Estamos llegando al final de la cuarentena pascual, y
las palabras de Jesús en el Evangelio suenan a despedida, pero a la vez nos
ofrecen una clave que es transfiguradora en todo tiempo. “Si me amarais, os
alegraríais de que vaya al Padre, porque el Padre es más que yo. Os lo he dicho
ahora, antes de que suceda, para que cuando suceda, sigáis creyendo” (Jn 14,
28-29).
En principio parece que el despojo de la visión de la
persona de Jesús es motivo de tristeza, pero si creemos que el Resucitado
permanece entre nosotros, su marcha nos posibilita una relación más inmediata
que si se apareciera visiblemente. Es la presencia que nos promete en la
Iglesia, en la Palabra, en la Eucaristía, en la asamblea reunida en su nombre,
en el prójimo, y hasta en los mismos acontecimientos.

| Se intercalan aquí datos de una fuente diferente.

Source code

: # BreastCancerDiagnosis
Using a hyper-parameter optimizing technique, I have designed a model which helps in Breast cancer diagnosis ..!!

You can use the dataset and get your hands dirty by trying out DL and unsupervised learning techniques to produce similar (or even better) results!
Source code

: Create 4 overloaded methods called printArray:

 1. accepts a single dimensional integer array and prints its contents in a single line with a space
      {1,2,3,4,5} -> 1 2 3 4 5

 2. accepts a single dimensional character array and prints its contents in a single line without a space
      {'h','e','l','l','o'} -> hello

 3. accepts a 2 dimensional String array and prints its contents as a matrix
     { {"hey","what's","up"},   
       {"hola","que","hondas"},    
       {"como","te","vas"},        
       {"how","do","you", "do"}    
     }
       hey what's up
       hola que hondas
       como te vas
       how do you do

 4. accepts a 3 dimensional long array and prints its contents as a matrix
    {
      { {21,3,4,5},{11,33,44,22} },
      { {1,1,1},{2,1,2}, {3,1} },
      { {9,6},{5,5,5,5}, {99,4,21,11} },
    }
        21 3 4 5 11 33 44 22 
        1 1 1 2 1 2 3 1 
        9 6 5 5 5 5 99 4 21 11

La nueva Jerusalén ha comenzado, y la visión del
Apocalipsis tiene su mejor concreción en la Iglesia. Ella es la esposa, la
revestida como una novia, la nueva Jerusalén: “El ángel me transportó en
éxtasis a un monte altísimo, y me enseñó la ciudad santa, Jerusalén, que bajaba
del cielo, enviada por Dios, trayendo la gloria de Dios” (Ap 21, 10).
A lo largo de los siglos, gracias a la asistencia del
Espíritu a la Iglesia, los creyentes pueden participar de la vida divina. La
gracia bautismal, el perdón de los pecados, tomar parte en la mesa del Señor,
el fortalecimiento en la fe, la sacramentalidad divina del amor humano, el
ministerio sacerdotal y el bálsamo que cura las heridas son las mediaciones
sacramentales que nos posibilitan vivir en este mundo como familia de Dios y
formar, como piedras vivas el nuevo templo, la ciudad santa.

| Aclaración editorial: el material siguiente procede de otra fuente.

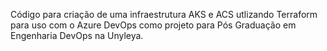 Código para criação de uma infraestrutura AKS e ACS utlizando Terraform para uso com o Azure DevOps como projeto para Pós Graduação em Engenharia DevOps na Unyleya.
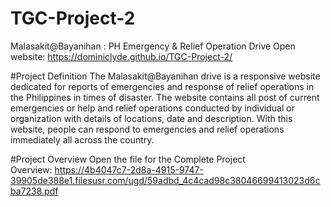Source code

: # TGC-Project-2


Malasakit@Bayanihan : PH Emergency & Relief Operation Drive
Open website: https://dominiclyde.github.io/TGC-Project-2/

#Project Definition
The Malasakit@Bayanihan drive is a responsive website dedicated for reports of emergencies and response of relief operations in the Philippines in times of disaster. The website contains all post of current emergencies or help and relief operations conducted by individual or organization with details of locations, date and description. With this website, people can respond to emergencies and relief operations immediately all across the country.

#Project Overview
Open the file for the Complete Project Overview: https://4b4047c7-2d8a-4915-9747-39905de388e1.filesusr.com/ugd/59adbd_4c4cad98c38046699413023d6cba7238.pdf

Vivimos momentos de esperanza. Si en los primeros
tiempos del cristianismo, los discípulos, reunidos en concilio, bajo la acción
del Espíritu, comprendieron que para pertenecer a la Iglesia, no era necesaria
la circuncisión -“Hemos decidido, el Espíritu Santo y nosotros, no imponeros
más cargas que las indispensables” (Act 15, 28), el mismo Espíritu, por voz del
papa Francisco, sigue alentando a los hombres y mujeres de nuestro tiempo para
que todos se sientan atraídos hacia el recinto de la misericordia y del perdón,
y gocen así de la alegría del Evangelio.
Jesús se despide, pero el Maestro nos ha dejado la
posibilidad de convivir con Él, de sentir su acompañamiento, de sabernos en la
comunidad de los discípulos gracias a la mediación de la Iglesia, que nos
ofrece la gracia sacramental, según la necesidad de cada uno.
¡Que nadie se prive del gozo de la misericordia! ¡Que
todos puedan sentir la cercanía de Cristo resucitado, quien a través del
Espíritu Santo, sigue alegrando el corazón de sus fieles!